#### PROBLEM REQUIREMENTS:
Report how many lines of these entries hold the string "tuple"; reply with the number alone.

#### STORED DATA:

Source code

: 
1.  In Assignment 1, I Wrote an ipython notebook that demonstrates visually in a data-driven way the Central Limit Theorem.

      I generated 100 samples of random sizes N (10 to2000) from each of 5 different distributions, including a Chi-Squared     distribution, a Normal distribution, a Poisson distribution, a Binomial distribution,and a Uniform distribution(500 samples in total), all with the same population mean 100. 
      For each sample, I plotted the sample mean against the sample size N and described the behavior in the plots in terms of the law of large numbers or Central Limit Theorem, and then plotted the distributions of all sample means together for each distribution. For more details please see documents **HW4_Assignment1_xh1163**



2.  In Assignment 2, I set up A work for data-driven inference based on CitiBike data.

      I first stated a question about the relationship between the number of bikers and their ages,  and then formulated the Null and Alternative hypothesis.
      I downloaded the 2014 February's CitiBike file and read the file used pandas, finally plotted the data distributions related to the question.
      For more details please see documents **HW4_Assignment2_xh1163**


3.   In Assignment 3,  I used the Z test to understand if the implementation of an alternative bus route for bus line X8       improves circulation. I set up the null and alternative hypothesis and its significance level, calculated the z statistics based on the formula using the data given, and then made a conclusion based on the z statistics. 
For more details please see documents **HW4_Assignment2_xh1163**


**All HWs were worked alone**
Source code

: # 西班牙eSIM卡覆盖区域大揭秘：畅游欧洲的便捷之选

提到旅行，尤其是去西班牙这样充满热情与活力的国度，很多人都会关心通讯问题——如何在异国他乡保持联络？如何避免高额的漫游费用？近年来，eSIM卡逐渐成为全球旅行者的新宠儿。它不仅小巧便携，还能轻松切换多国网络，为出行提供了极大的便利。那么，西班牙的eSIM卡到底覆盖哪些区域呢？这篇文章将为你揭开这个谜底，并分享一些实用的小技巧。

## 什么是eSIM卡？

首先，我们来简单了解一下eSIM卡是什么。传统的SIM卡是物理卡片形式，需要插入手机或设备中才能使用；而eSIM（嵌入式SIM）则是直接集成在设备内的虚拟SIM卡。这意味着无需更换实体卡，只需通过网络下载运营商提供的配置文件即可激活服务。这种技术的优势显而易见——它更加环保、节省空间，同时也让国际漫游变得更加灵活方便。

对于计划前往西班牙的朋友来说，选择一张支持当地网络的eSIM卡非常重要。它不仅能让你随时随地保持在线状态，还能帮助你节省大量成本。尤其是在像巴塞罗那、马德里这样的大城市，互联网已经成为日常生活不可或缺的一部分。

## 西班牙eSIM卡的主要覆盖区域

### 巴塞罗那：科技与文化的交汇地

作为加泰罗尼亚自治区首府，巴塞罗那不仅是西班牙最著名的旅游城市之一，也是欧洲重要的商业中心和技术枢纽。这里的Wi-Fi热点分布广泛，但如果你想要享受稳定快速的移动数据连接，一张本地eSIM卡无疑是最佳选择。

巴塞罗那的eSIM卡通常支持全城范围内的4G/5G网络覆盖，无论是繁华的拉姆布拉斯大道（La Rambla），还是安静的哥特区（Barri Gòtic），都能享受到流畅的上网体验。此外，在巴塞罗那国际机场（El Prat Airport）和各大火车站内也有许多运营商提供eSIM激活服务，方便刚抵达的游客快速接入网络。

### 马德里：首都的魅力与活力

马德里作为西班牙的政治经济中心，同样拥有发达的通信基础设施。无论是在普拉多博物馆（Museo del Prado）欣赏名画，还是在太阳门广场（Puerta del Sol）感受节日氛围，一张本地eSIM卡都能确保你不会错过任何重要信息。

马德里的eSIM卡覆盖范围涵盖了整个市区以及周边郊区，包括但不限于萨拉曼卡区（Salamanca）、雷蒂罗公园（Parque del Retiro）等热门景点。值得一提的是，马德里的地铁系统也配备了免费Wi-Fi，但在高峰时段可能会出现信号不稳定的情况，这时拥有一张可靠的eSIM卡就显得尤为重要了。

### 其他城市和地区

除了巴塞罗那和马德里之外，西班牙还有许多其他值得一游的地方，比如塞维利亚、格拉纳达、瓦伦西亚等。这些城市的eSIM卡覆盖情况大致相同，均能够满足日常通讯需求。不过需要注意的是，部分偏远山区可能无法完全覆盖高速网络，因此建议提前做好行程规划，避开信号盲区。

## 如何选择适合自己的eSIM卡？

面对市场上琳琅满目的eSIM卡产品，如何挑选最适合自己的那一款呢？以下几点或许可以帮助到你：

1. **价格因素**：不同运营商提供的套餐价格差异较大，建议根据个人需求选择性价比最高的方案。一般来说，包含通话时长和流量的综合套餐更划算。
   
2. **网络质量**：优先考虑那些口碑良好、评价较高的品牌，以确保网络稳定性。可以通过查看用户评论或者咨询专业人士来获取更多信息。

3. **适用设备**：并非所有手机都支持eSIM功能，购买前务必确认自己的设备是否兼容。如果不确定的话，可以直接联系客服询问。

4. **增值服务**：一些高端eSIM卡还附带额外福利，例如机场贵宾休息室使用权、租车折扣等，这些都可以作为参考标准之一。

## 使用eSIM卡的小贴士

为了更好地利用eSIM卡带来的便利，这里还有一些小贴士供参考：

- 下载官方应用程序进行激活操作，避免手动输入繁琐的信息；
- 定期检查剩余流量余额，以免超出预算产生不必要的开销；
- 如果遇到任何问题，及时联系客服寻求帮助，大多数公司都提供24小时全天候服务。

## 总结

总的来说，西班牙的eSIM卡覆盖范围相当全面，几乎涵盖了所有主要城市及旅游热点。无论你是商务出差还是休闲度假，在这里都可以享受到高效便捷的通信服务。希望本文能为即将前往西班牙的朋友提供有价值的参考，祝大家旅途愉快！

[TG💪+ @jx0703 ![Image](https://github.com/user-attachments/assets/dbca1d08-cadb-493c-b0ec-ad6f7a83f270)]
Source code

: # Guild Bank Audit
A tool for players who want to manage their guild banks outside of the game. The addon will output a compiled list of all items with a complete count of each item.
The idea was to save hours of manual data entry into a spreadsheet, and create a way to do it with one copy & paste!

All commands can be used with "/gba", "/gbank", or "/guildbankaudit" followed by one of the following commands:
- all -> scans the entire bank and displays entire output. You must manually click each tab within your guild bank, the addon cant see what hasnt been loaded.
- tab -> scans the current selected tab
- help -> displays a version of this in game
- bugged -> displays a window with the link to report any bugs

--

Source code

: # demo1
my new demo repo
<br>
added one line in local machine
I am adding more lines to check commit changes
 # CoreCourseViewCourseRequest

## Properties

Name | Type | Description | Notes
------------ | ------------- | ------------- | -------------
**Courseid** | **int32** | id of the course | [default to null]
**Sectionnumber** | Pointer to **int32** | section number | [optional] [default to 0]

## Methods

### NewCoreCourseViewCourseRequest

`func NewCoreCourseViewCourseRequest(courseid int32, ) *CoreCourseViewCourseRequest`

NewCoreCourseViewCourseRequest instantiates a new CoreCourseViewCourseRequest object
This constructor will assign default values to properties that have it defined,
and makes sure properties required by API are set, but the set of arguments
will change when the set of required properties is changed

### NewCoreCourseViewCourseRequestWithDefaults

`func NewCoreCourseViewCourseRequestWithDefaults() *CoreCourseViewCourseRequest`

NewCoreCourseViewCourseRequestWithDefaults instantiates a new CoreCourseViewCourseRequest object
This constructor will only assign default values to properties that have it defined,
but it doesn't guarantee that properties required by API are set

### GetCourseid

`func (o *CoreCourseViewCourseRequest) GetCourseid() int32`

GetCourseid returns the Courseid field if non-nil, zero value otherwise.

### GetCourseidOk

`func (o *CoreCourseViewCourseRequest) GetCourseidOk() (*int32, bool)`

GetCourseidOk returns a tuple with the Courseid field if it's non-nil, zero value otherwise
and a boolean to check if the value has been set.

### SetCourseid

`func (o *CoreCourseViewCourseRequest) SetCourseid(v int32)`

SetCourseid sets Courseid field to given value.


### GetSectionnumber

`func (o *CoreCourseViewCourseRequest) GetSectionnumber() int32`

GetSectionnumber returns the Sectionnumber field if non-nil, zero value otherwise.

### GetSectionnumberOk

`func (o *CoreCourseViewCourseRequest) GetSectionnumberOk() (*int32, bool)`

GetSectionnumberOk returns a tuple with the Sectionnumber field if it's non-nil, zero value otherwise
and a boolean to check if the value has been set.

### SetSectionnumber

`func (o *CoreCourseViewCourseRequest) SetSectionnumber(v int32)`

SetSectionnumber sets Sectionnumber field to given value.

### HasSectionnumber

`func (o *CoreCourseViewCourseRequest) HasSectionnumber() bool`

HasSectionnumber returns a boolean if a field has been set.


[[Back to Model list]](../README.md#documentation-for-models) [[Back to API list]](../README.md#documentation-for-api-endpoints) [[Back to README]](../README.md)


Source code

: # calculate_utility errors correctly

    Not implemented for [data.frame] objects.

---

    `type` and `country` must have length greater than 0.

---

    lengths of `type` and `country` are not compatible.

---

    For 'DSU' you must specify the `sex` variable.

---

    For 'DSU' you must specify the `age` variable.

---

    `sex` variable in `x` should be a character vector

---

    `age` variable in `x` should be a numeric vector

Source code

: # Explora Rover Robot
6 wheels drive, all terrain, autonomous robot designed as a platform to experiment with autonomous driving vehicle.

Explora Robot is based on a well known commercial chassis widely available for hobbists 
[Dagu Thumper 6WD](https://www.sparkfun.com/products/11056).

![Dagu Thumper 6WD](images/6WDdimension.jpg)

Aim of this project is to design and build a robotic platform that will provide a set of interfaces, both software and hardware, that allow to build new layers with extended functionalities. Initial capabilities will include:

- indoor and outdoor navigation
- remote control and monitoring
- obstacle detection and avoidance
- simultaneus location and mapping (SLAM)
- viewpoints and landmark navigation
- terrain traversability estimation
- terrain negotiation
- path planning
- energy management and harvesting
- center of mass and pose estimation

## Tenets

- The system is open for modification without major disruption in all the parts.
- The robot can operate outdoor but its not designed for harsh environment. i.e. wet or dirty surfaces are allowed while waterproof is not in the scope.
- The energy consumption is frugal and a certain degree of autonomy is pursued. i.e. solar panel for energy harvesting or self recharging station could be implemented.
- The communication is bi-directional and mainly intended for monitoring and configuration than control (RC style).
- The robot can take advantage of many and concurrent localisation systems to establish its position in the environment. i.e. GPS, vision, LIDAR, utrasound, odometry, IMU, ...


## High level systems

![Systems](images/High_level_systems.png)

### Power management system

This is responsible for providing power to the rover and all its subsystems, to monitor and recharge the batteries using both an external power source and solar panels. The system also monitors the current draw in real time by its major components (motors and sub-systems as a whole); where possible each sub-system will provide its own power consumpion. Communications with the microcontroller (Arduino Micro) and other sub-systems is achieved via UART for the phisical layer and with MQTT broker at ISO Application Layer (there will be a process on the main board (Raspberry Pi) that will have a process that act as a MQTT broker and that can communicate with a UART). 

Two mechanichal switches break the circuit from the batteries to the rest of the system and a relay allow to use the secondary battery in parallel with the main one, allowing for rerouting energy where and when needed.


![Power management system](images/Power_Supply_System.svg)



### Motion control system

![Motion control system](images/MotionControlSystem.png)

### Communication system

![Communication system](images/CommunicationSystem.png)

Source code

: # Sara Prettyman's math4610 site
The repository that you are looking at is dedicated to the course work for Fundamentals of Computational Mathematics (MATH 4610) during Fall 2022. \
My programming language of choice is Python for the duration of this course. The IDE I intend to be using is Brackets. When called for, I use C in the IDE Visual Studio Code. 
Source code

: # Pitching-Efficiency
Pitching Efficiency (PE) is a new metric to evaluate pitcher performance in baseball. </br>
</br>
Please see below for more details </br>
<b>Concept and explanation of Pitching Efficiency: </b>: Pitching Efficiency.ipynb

#### EXERCISE RESPONSE:
2